“La collisione fra le nostre facoltà razionali e la fede organizzata, per quanto dovesse già essersi verificata nell’intimo di molti, ha la sua probabile scena originaria nel processo di Socrate del 399 a.C. non ha alcuna importanza, a mio parere, che neppure si sappia con certezza se Socrate sia esistito davvero. Le testimonianza circa la sua vita e le sue parole sono di seconda mano, quasi (ma non esattamente) come i libri della Bibbia ebraica e cristiana e i hadith dell’islam. La filosofia, in ogni caso, non ha bisogno di tali prove, dato che il suo terreno non è quello della sapienza «rivelata». Tuttavia, qualche plausibile elemento della vita di Socrate lo conosciamo (era un soldato coraggioso che può ricordare nell’aspetto Švejk; aveva una moglie megera; era afflitto da attacchi di catalessi) e tanto basta. Dalle parole di Platone, il quale se non altro fu un testimone oculare, sappiamo che in un periodo di paranoia e tirannia ad Atene Socrate venne accusato di empietà, con la pena che ne conseguiva. Come emerge dalle nobili parole dell’<Apologia>, egli non cercò di salvarsi la vita dichiarando cose in cui non credeva, come faranno piú tardi altri uomini di fronte all’Inquisizione. Sebbene non fosse un ateo in senso stretto, lo si reputava piuttosto appropriatamente un folle per la sua vocazione al libero pensiero e perché non accettava limiti alla ricerca rifiutando ogni dogma. Egli affermava che tutto ciò che «sapeva» era l’ampiezza della sua ignoranza (e questo, per me, è tuttora il crisma di una persona istruita). Secondo Platone, il grande ateniese amava osservare riti e consuetudini della città, affermava che era stato l’oracolo di Delfi a ordinargli di diventare filosofo, e sul letto di morte, condannato a bere la cicuta, parlò di una possibile vita nell’aldilà, nella quale coloro che si erano disfatti del mondo attraverso l’esercizio della mente potevano continuare a condurre una vita puramente intellettuale. Ma anche in quel momento egli non mancò di distinguersi aggiungendo che poteva non essere cosí. La questione, come sempre, merita di essere indagata. La ricerca filosofica comincia là dove finisce la religione, proprio come, per similitudine, la chimica e l’astronomia iniziano quando vengono meno l’alchimia e l’astrologia.”
CHRISTOPHER HITCHENS (1949 – 2011), “Dio non è grande.

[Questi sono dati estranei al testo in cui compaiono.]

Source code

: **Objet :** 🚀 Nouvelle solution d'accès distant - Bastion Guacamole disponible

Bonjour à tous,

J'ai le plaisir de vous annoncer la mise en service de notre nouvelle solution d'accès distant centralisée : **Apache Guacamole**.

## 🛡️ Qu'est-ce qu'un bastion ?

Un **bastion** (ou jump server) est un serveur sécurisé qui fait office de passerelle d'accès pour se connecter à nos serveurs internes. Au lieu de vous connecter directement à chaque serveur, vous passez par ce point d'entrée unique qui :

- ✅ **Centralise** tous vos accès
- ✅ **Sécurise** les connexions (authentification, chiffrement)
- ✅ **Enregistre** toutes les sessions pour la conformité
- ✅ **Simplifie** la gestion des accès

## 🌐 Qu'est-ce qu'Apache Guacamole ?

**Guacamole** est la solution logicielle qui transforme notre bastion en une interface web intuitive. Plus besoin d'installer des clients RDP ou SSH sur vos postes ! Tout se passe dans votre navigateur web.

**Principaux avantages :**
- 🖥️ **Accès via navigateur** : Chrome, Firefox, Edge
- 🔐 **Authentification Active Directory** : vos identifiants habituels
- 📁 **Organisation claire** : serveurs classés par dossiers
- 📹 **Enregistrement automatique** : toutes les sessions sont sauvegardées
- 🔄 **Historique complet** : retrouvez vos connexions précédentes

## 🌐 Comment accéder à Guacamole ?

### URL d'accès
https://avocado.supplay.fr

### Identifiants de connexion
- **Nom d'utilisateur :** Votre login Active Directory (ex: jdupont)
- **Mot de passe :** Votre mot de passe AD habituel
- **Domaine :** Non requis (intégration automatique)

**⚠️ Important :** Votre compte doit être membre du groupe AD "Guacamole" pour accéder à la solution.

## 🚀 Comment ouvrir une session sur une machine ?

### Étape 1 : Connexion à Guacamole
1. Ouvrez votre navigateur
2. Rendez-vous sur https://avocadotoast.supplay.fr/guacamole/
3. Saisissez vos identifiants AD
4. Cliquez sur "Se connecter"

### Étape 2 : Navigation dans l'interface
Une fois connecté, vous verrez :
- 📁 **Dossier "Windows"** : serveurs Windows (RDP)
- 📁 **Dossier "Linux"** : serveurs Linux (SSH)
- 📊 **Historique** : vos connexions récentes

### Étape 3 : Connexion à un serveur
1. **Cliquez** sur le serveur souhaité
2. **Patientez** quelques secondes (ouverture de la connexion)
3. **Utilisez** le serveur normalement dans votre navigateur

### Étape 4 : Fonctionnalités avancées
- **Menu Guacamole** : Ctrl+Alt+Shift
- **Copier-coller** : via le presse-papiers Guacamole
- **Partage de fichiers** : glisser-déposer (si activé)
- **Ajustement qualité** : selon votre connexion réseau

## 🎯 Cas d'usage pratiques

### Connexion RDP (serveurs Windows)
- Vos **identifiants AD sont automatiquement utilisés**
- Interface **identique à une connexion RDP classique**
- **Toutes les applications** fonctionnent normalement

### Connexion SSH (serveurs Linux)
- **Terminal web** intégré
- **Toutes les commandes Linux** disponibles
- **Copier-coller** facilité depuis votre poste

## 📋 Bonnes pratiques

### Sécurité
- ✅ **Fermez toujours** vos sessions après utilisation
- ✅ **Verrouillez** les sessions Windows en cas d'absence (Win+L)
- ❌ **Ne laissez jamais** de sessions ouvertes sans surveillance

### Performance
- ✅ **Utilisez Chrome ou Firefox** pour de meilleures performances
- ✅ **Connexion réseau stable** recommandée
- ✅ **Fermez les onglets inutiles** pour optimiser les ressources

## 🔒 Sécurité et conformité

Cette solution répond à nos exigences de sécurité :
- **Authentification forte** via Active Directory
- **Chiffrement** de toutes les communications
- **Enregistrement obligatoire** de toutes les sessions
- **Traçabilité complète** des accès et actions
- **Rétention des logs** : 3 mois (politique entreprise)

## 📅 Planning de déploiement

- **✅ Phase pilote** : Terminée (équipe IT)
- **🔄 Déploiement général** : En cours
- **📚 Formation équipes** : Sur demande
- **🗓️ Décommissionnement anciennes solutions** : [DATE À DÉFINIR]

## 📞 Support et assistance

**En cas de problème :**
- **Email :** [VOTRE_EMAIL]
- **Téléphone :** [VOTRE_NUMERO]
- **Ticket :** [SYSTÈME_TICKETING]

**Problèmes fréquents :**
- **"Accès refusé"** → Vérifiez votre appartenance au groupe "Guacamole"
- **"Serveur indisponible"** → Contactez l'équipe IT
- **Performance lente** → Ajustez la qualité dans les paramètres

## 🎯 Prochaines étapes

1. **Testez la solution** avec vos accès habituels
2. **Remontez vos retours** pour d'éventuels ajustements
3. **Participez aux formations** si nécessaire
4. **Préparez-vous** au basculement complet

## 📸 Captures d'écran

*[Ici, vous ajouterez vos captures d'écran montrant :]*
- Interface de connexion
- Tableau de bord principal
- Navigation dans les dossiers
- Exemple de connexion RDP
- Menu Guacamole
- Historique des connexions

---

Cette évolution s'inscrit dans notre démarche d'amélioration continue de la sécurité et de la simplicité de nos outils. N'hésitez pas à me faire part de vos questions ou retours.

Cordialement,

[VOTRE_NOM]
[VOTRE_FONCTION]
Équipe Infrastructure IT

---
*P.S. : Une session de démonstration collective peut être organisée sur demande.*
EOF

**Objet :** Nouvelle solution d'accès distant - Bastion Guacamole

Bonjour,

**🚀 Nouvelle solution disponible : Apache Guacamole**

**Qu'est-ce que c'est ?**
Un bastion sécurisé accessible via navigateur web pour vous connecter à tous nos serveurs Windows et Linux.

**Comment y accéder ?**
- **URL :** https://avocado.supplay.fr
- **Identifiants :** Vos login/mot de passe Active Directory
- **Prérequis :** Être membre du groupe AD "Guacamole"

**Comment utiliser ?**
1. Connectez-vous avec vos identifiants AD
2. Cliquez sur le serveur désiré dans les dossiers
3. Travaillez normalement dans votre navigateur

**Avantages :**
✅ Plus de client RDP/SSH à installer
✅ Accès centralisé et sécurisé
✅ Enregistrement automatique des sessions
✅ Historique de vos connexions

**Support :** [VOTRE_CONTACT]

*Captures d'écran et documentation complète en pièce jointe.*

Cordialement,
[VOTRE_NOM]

Come la religione avvelena ogni cosa”, trad. di Mario Marchetti, Einaudi, Torino 2007, Capitolo diciottesimo ‘Una tradizione piú bella: la resistenza della razionalità’, pp. 244 – 245.
“ The original collision between our reasoning faculties and any form of organized faith, though it must have occurred before in the minds of many, is probably exemplified in the trial of Socrates in 399 BC. It does not matter at all to me that we have no absolute certainty that Socrates even existed. The records of his life and his words are secondhand, almost but not quite as much as are the books of the Jewish and Christian Bible and the hadiths of Islam. Philosophy, however, has no need of such demonstrations, because it does not deal in «revealed» wisdom. As it happens, we have some plausible accounts of the life in question (a stoic soldier somewhat resembling Schweik in appearance; a shrewish wife; a tendency to attacks of catalepsy), and these will do. On the word of Plato, who was perhaps an eyewitness, we may accept that during a time of paranoia and tyranny in Athens, Socrates was indicted for godlessness and knew his life to be forfeit.
The noble words of the Apology also make it plain that he did not care to save himself by affirming, like a later man faced with an inquisition, anything that he did not believe. Even though he was not in fact an atheist, he was quite correctly considered unsound for his advocacy of free thought and unrestricted inquiry, and his refusal to give assent to any dogma. All he really «knew,» he said, was the extent of his own ignorance. (This to me is still the definition of an educated person.) According to Plato, this great Athenian was quite content to observe the customary rites of the city, testified that the Delphic oracle had instructed him to become a philosopher, and on his deathbed, condemned to swallow the hemlock, spoke of a possible afterlife in which those who had thrown off the world by mental exercise might yet continue to lead an existence of pure mind. But even then, he remembered as always to qualify himself by adding that this might well not be the case. The question, as always, was worth pursuing. Philosophy begins where religion ends, just as by analogy chemistry begins where alchemy runs out, and astronomy takes the place of astrology.”
CHRISTOPHER HITCHENS, “God is not Great. How Religion Poisons Everything”, Twelve, New York 2007, Chapter Eighteen ‘A Finer Tradition: The Resistance of the Rational’, pp. 255 – 256.